Distressed home sales are at a seven-month low, according to a new bi-monthly report from CoreLogic titled, “U.S. Housing and Mortgage Trends.”
In June, the distressed share of home sales fell to 24 percent, down from the 35 percent peak seen in early 2009.
The decline was attributed primarily to homebuyer tax credit-induced home sales, which have since dropped off post-expiration.
“The report explains that with the expiration of the tax credit the distressed sale share is expected to rise moderately during the late summer and become more acute during the fall, when non-distressed seasonal rates begin to decline, further depressing the market,” the release said.
Las Vegas (61 percent) and Riverside (59 percent) continue to lead the nation in distressed sales for the largest 25 metropolitan markets, as of June.

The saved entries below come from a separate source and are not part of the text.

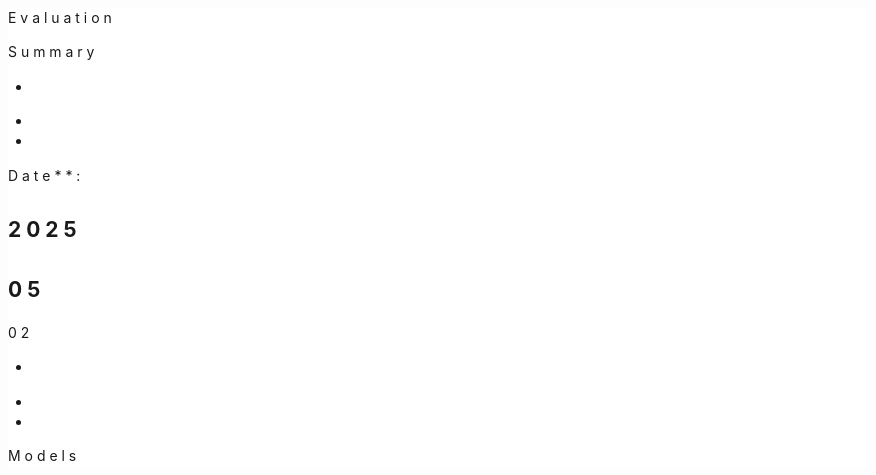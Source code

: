


#
#
 
E
v
a
l
u
a
t
i
o
n
 
S
u
m
m
a
r
y


-
 
*
*
D
a
t
e
*
*
:
 
2
0
2
5
-
0
5
-
0
2


-
 
*
*
M
o
d
e
l
s
 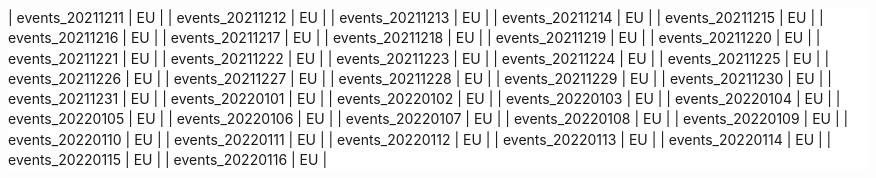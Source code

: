 | events_20211211                                                    | EU           |
| events_20211212                                                    | EU           |
| events_20211213                                                    | EU           |
| events_20211214                                                    | EU           |
| events_20211215                                                    | EU           |
| events_20211216                                                    | EU           |
| events_20211217                                                    | EU           |
| events_20211218                                                    | EU           |
| events_20211219                                                    | EU           |
| events_20211220                                                    | EU           |
| events_20211221                                                    | EU           |
| events_20211222                                                    | EU           |
| events_20211223                                                    | EU           |
| events_20211224                                                    | EU           |
| events_20211225                                                    | EU           |
| events_20211226                                                    | EU           |
| events_20211227                                                    | EU           |
| events_20211228                                                    | EU           |
| events_20211229                                                    | EU           |
| events_20211230                                                    | EU           |
| events_20211231                                                    | EU           |
| events_20220101                                                    | EU           |
| events_20220102                                                    | EU           |
| events_20220103                                                    | EU           |
| events_20220104                                                    | EU           |
| events_20220105                                                    | EU           |
| events_20220106                                                    | EU           |
| events_20220107                                                    | EU           |
| events_20220108                                                    | EU           |
| events_20220109                                                    | EU           |
| events_20220110                                                    | EU           |
| events_20220111                                                    | EU           |
| events_20220112                                                    | EU           |
| events_20220113                                                    | EU           |
| events_20220114                                                    | EU           |
| events_20220115                                                    | EU           |
| events_20220116                                                    | EU           |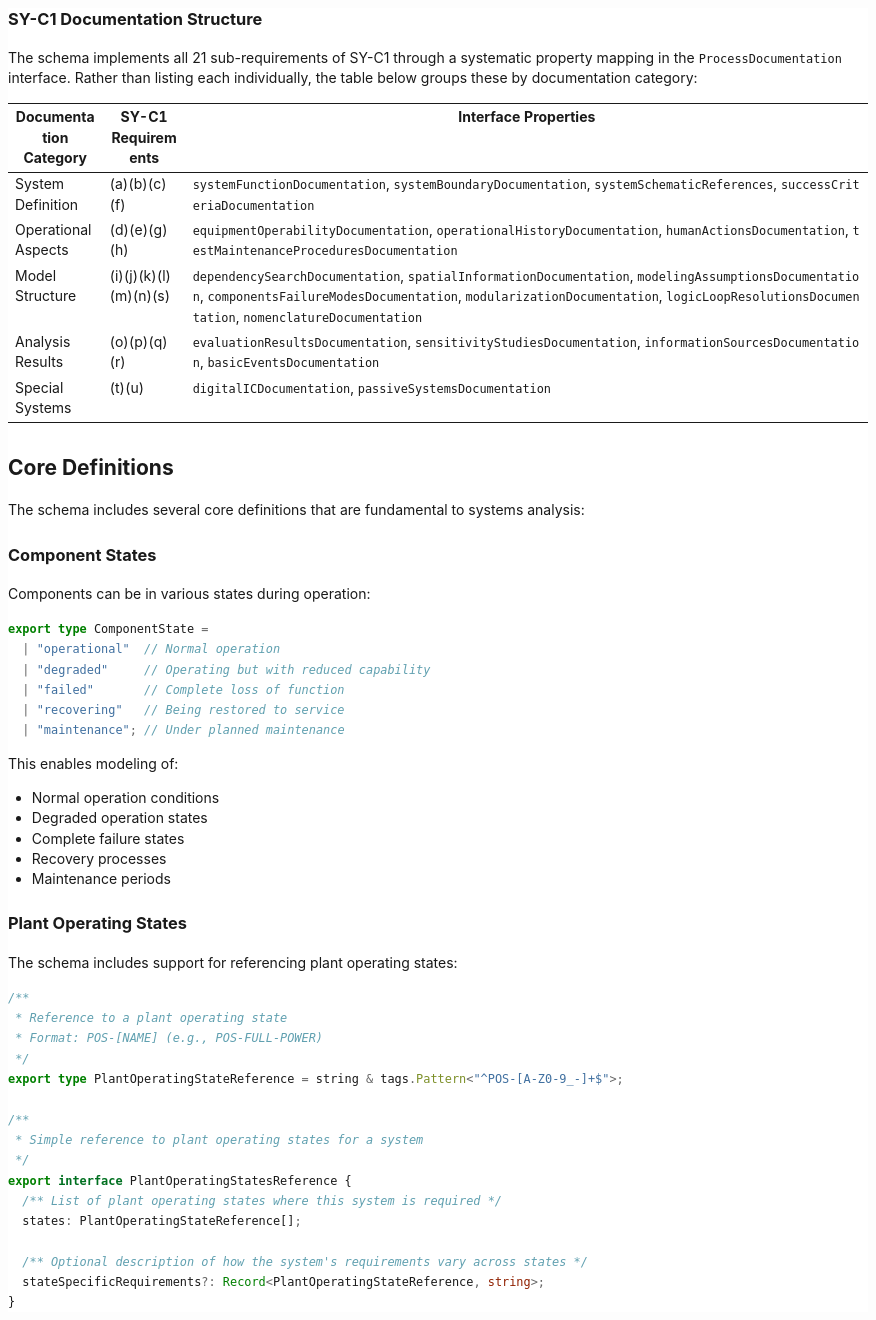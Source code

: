 ### SY-C1 Documentation Structure

The schema implements all 21 sub-requirements of SY-C1 through a systematic property mapping in the `ProcessDocumentation` interface. Rather than listing each individually, the table below groups these by documentation category:

| Documentation Category | SY-C1 Requirements | Interface Properties |
|------------------------|-------------------|---------------------|
| System Definition | (a)(b)(c)(f) | `systemFunctionDocumentation`, `systemBoundaryDocumentation`, `systemSchematicReferences`, `successCriteriaDocumentation` |
| Operational Aspects | (d)(e)(g)(h) | `equipmentOperabilityDocumentation`, `operationalHistoryDocumentation`, `humanActionsDocumentation`, `testMaintenanceProceduresDocumentation` |
| Model Structure | (i)(j)(k)(l)(m)(n)(s) | `dependencySearchDocumentation`, `spatialInformationDocumentation`, `modelingAssumptionsDocumentation`, `componentsFailureModesDocumentation`, `modularizationDocumentation`, `logicLoopResolutionsDocumentation`, `nomenclatureDocumentation` |
| Analysis Results | (o)(p)(q)(r) | `evaluationResultsDocumentation`, `sensitivityStudiesDocumentation`, `informationSourcesDocumentation`, `basicEventsDocumentation` |
| Special Systems | (t)(u) | `digitalICDocumentation`, `passiveSystemsDocumentation` |

## Core Definitions

The schema includes several core definitions that are fundamental to systems analysis:

### Component States

Components can be in various states during operation:

```typescript
export type ComponentState = 
  | "operational"  // Normal operation
  | "degraded"     // Operating but with reduced capability
  | "failed"       // Complete loss of function
  | "recovering"   // Being restored to service
  | "maintenance"; // Under planned maintenance
```

This enables modeling of:
- Normal operation conditions
- Degraded operation states
- Complete failure states
- Recovery processes
- Maintenance periods

### Plant Operating States

The schema includes support for referencing plant operating states:

```typescript
/**
 * Reference to a plant operating state
 * Format: POS-[NAME] (e.g., POS-FULL-POWER)
 */
export type PlantOperatingStateReference = string & tags.Pattern<"^POS-[A-Z0-9_-]+$">;

/**
 * Simple reference to plant operating states for a system
 */
export interface PlantOperatingStatesReference {
  /** List of plant operating states where this system is required */
  states: PlantOperatingStateReference[];
  
  /** Optional description of how the system's requirements vary across states */
  stateSpecificRequirements?: Record<PlantOperatingStateReference, string>;
}
```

Phoenix (53 percent), Sacramento (51 percent) and Orlando (50 percent) were the only remaining markets where distressed sales accounted for the majority of home sale activity.
Conversely, Nassau (5 percent) and New York City (8 percent) had the lowest distressed home sale share, followed by Baltimore (18 percent), Seattle (19 percent) and Minneapolis (19 percent).
With nearly one in four homeowners underwater and most unable to sell their homes, negative equity rates will also be a major factor slowing any semblance of a housing recovery.